Retired military officer

Benito Antonio Templo de León (born March 21, 1960) is a retired military officer of the Armed Forces of the Philippines (AFP). While a Roman Catholic, he was conferred the rare Muslim-Maranao honorary title of Sultan a Romapunut for his peace efforts. De León held the Philippine Army rank of major general and was the commander of the 5th Infantry Division until his designation as Inspector General of the Armed Forces of the Philippines. He retired in 2016 after reaching the mandatory age of 56.

==Background==
Benito de León was born on March 21, 1960, in Tuguegarao, Cagayan. His father, Nicolás de León (1936–2010) from Alcala, Cagayan, was a Certified Public Accountant who later taught in colleges and eventually retired as a banker. His mother, Fe Templo-de León (1929–1981), from Santo Niño, Cagayan, was a public school teacher. His three maternal uncles graduated from the Philippine Military Academy, and served in the military until retirement as general or flag officers: Brigadier General César Templo, Class of 1954; Commodore George Templo, Class of 1957; and Brigadier General Emiliano Templo, Class of 1962.

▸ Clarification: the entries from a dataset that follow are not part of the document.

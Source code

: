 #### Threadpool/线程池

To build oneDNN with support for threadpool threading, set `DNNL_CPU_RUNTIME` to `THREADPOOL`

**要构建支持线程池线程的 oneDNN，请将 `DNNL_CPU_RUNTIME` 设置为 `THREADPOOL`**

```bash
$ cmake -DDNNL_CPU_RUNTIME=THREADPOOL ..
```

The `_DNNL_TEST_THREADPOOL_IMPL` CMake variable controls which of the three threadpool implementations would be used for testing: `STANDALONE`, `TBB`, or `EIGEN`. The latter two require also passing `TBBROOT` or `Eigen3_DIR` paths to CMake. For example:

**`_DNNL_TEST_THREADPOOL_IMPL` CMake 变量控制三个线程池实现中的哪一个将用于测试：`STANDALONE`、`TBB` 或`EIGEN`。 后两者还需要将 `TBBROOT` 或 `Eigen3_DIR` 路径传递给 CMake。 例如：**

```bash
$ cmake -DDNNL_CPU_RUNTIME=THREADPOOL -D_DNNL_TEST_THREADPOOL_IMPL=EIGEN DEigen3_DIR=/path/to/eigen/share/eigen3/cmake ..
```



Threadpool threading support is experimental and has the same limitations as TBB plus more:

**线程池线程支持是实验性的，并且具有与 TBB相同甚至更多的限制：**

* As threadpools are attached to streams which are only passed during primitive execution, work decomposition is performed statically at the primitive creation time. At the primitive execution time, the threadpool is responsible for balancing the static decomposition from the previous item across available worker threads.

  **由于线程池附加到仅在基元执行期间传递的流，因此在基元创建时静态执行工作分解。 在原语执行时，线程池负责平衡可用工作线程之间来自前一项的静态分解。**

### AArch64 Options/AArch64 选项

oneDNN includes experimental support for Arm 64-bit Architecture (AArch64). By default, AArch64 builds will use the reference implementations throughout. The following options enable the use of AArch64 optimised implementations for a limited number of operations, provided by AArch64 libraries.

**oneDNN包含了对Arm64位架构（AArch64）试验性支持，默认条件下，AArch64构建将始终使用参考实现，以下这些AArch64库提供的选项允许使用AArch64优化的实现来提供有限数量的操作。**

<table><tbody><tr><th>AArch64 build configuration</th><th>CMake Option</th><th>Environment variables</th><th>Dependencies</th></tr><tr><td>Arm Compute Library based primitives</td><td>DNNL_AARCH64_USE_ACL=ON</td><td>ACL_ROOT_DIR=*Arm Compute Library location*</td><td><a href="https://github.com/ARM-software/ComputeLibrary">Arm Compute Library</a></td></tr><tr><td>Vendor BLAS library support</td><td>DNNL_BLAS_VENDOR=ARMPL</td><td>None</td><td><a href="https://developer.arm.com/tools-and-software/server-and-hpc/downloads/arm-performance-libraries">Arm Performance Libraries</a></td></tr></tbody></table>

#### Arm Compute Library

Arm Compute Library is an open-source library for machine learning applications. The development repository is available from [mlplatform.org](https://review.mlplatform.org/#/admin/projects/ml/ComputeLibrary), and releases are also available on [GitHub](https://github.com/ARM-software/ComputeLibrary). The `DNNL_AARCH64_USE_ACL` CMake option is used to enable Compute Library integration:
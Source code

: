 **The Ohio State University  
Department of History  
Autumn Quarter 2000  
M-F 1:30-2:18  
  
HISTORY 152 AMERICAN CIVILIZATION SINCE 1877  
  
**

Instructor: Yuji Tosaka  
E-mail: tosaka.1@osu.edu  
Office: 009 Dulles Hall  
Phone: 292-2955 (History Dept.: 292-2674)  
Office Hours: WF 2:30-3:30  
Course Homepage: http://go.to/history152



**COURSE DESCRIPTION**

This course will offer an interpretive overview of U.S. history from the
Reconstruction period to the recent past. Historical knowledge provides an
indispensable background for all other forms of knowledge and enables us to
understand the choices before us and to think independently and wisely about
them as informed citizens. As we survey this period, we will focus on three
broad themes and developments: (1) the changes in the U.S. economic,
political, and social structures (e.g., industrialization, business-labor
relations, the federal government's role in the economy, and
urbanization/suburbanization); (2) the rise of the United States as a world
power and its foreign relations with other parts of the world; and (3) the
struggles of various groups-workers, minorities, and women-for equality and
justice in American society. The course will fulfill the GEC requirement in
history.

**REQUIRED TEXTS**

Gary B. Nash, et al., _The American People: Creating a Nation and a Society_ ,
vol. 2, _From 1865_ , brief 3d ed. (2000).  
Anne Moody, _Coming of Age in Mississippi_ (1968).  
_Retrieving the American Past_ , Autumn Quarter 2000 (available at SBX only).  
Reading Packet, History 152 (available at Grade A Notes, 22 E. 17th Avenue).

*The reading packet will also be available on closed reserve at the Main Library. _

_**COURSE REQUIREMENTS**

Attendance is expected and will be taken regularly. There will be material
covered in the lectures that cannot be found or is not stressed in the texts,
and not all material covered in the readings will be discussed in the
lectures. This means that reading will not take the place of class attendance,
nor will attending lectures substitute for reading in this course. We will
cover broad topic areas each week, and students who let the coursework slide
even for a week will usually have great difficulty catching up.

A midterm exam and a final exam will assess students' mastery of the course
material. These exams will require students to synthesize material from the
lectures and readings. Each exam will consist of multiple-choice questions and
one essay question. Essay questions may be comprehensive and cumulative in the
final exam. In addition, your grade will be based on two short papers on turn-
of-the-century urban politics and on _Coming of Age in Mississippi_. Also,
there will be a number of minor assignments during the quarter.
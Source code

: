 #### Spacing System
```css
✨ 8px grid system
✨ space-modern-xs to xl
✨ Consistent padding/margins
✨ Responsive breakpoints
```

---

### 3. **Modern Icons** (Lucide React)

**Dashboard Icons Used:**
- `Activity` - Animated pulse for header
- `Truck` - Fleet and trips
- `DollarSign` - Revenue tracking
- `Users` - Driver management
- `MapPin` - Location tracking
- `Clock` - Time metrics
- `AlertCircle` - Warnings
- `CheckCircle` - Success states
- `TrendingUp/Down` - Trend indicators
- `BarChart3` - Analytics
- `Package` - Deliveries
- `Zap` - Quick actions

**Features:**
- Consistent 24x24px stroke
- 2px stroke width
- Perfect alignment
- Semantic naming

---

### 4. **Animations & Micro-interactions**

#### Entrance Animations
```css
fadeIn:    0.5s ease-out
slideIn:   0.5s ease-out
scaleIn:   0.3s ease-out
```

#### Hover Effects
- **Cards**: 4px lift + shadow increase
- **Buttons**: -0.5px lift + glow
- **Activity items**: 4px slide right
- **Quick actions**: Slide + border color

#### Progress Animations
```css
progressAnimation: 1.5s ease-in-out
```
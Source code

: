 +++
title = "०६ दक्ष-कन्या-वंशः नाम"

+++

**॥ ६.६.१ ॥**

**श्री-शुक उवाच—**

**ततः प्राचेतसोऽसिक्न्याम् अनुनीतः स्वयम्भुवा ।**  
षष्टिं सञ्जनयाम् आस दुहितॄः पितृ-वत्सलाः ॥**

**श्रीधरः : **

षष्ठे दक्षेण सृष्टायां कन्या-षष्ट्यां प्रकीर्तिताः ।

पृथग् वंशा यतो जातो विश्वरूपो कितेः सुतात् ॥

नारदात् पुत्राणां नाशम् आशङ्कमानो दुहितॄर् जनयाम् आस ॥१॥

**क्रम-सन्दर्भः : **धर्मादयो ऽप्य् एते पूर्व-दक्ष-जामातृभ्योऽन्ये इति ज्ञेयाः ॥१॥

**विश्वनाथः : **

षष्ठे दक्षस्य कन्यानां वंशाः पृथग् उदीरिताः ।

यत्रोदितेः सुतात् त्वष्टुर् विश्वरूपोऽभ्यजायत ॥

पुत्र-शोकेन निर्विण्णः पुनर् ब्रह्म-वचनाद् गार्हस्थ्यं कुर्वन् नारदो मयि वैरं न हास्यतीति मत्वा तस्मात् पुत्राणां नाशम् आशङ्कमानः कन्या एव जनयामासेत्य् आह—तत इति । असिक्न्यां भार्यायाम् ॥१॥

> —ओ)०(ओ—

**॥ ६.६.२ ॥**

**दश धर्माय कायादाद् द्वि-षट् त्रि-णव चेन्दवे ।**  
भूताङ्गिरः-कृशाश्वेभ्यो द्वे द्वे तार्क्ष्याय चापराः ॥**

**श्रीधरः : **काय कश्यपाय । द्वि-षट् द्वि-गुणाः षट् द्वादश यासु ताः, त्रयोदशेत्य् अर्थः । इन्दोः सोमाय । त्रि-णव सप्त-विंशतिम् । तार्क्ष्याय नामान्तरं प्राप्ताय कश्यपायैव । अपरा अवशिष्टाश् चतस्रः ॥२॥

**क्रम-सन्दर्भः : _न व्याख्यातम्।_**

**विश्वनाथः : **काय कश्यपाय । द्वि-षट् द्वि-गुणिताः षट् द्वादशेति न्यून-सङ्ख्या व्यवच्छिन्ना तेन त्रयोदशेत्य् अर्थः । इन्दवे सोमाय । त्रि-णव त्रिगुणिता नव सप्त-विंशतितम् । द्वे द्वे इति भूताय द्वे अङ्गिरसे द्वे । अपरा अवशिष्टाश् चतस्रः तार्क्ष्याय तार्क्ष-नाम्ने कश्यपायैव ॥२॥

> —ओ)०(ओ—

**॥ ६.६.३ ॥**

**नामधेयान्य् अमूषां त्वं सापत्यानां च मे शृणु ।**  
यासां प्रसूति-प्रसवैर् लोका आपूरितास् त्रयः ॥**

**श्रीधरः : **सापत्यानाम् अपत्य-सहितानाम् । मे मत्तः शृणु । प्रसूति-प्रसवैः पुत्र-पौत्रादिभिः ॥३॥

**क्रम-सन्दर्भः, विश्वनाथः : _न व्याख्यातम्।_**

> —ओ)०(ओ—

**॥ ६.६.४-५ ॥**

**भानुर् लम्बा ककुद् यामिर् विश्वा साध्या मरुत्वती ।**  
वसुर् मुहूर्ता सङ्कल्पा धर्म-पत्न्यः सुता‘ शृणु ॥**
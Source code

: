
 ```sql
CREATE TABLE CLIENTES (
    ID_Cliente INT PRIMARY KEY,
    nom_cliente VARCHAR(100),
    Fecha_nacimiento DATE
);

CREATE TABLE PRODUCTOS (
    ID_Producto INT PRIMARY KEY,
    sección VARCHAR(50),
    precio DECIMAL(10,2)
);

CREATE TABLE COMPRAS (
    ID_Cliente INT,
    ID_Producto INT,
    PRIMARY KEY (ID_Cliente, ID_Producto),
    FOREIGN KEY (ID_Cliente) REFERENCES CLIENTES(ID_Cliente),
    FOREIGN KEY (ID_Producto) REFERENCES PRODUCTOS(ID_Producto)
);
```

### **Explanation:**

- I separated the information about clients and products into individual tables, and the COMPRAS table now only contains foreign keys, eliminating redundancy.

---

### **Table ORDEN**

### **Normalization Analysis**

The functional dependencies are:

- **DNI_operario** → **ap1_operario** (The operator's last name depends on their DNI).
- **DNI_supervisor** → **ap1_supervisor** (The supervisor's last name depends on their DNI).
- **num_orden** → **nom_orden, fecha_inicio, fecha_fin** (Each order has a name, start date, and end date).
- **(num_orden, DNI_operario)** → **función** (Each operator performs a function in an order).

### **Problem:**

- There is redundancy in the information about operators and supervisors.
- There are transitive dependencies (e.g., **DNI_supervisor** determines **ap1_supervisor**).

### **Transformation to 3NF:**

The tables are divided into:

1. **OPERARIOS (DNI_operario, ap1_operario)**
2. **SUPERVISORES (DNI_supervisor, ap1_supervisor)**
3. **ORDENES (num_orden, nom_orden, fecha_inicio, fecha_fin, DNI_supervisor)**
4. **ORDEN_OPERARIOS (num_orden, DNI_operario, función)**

De León is the eldest from a Catholic family of seven including his brother Superintendent Valeriano de León (also a graduate of the Philippine Military Academy, Class of 1989), who is serving with the Philippine National Police.

He is married to the Annabelle Quinonez from Surigao del Sur, with whom he has four children: Antoinette, Dyanne Lysette, Michael Henry, and Patrick Kevin. His first grandson is Michael Anthony.

==Education==
He took his early elementary education at Saint Paul College of Tuguegarao and finished at Tuguegarao North Central School. He had his secondary education at Saint Louis Science High School of Tuguegarao and graduated in 1977. Thereafter, he entered the Philippine Military Academy as cadet and graduated with the Dimalupig Class of 1981. He took his Basic Infantry Course at the United States Army Infantry School at Fort Benning in 1987. In 2001, he topped the Philippine Army Command and General Staff Course. In 2004, he finished his Defence and Strategic Studies Course at the Centre for Defence and Strategic Studies of the Australian Defence College.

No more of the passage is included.